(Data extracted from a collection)
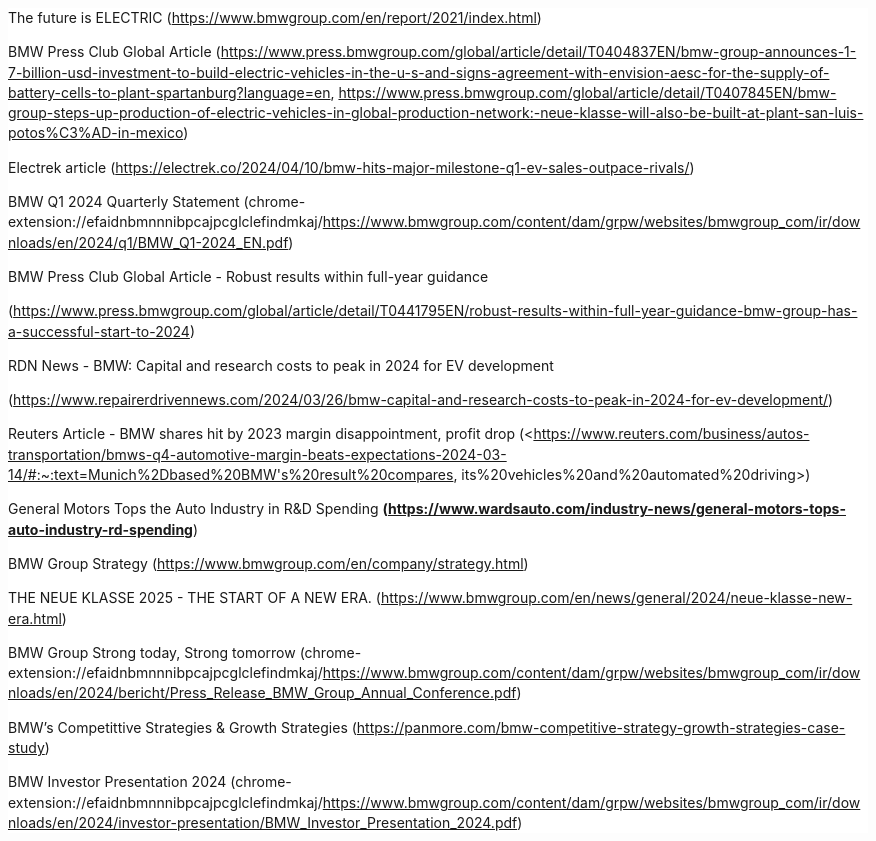 The future is ELECTRIC (<https://www.bmwgroup.com/en/report/2021/index.html>)

BMW Press Club Global Article (<https://www.press.bmwgroup.com/global/article/detail/T0404837EN/bmw-group-announces-1-7-billion-usd-investment-to-build-electric-vehicles-in-the-u-s-and-signs-agreement-with-envision-aesc-for-the-supply-of-battery-cells-to-plant-spartanburg?language=en>,  <https://www.press.bmwgroup.com/global/article/detail/T0407845EN/bmw-group-steps-up-production-of-electric-vehicles-in-global-production-network:-neue-klasse-will-also-be-built-at-plant-san-luis-potos%C3%AD-in-mexico>)

Electrek article (<https://electrek.co/2024/04/10/bmw-hits-major-milestone-q1-ev-sales-outpace-rivals/>)

BMW Q1 2024 Quarterly Statement (chrome-extension://efaidnbmnnnibpcajpcglclefindmkaj/<https://www.bmwgroup.com/content/dam/grpw/websites/bmwgroup_com/ir/downloads/en/2024/q1/BMW_Q1-2024_EN.pdf>)

BMW Press Club Global Article - Robust results within full-year guidance

(<https://www.press.bmwgroup.com/global/article/detail/T0441795EN/robust-results-within-full-year-guidance-bmw-group-has-a-successful-start-to-2024>)

RDN News - BMW: Capital and research costs to peak in 2024 for EV development

(<https://www.repairerdrivennews.com/2024/03/26/bmw-capital-and-research-costs-to-peak-in-2024-for-ev-development/>)

Reuters Article - BMW shares hit by 2023 margin disappointment,  profit drop (<https://www.reuters.com/business/autos-transportation/bmws-q4-automotive-margin-beats-expectations-2024-03-14/#:~:text=Munich%2Dbased%20BMW's%20result%20compares, its%20vehicles%20and%20automated%20driving>)

General Motors Tops the Auto Industry in R&D Spending **(<https://www.wardsauto.com/industry-news/general-motors-tops-auto-industry-rd-spending>**)

BMW Group Strategy (<https://www.bmwgroup.com/en/company/strategy.html>)

THE NEUE KLASSE 2025 - THE START OF A NEW ERA. (<https://www.bmwgroup.com/en/news/general/2024/neue-klasse-new-era.html>)

BMW Group Strong today,  Strong tomorrow (chrome-extension://efaidnbmnnnibpcajpcglclefindmkaj/<https://www.bmwgroup.com/content/dam/grpw/websites/bmwgroup_com/ir/downloads/en/2024/bericht/Press_Release_BMW_Group_Annual_Conference.pdf>)

BMW’s Competittive Strategies & Growth Strategies (<https://panmore.com/bmw-competitive-strategy-growth-strategies-case-study>)

BMW Investor Presentation 2024 (chrome-extension://efaidnbmnnnibpcajpcglclefindmkaj/<https://www.bmwgroup.com/content/dam/grpw/websites/bmwgroup_com/ir/downloads/en/2024/investor-presentation/BMW_Investor_Presentation_2024.pdf>)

EXERCISE REQUIREMENTS: Every line from the first line of the entries above through the line with "BMW Group Strategy" must be repeated exactly, and pictures must not be.

ANSWER SECTION:
 The future is ELECTRIC (<https://www.bmwgroup.com/en/report/2021/index.html>)

BMW Press Club Global Article (<https://www.press.bmwgroup.com/global/article/detail/T0404837EN/bmw-group-announces-1-7-billion-usd-investment-to-build-electric-vehicles-in-the-u-s-and-signs-agreement-with-envision-aesc-for-the-supply-of-battery-cells-to-plant-spartanburg?language=en>,  <https://www.press.bmwgroup.com/global/article/detail/T0407845EN/bmw-group-steps-up-production-of-electric-vehicles-in-global-production-network:-neue-klasse-will-also-be-built-at-plant-san-luis-potos%C3%AD-in-mexico>)

Electrek article (<https://electrek.co/2024/04/10/bmw-hits-major-milestone-q1-ev-sales-outpace-rivals/>)

BMW Q1 2024 Quarterly Statement (chrome-extension://efaidnbmnnnibpcajpcglclefindmkaj/<https://www.bmwgroup.com/content/dam/grpw/websites/bmwgroup_com/ir/downloads/en/2024/q1/BMW_Q1-2024_EN.pdf>)

BMW Press Club Global Article - Robust results within full-year guidance

(<https://www.press.bmwgroup.com/global/article/detail/T0441795EN/robust-results-within-full-year-guidance-bmw-group-has-a-successful-start-to-2024>)

RDN News - BMW: Capital and research costs to peak in 2024 for EV development

(<https://www.repairerdrivennews.com/2024/03/26/bmw-capital-and-research-costs-to-peak-in-2024-for-ev-development/>)

Reuters Article - BMW shares hit by 2023 margin disappointment,  profit drop (<https://www.reuters.com/business/autos-transportation/bmws-q4-automotive-margin-beats-expectations-2024-03-14/#:~:text=Munich%2Dbased%20BMW's%20result%20compares, its%20vehicles%20and%20automated%20driving>)

General Motors Tops the Auto Industry in R&D Spending **(<https://www.wardsauto.com/industry-news/general-motors-tops-auto-industry-rd-spending>**)

BMW Group Strategy (<https://www.bmwgroup.com/en/company/strategy.html>)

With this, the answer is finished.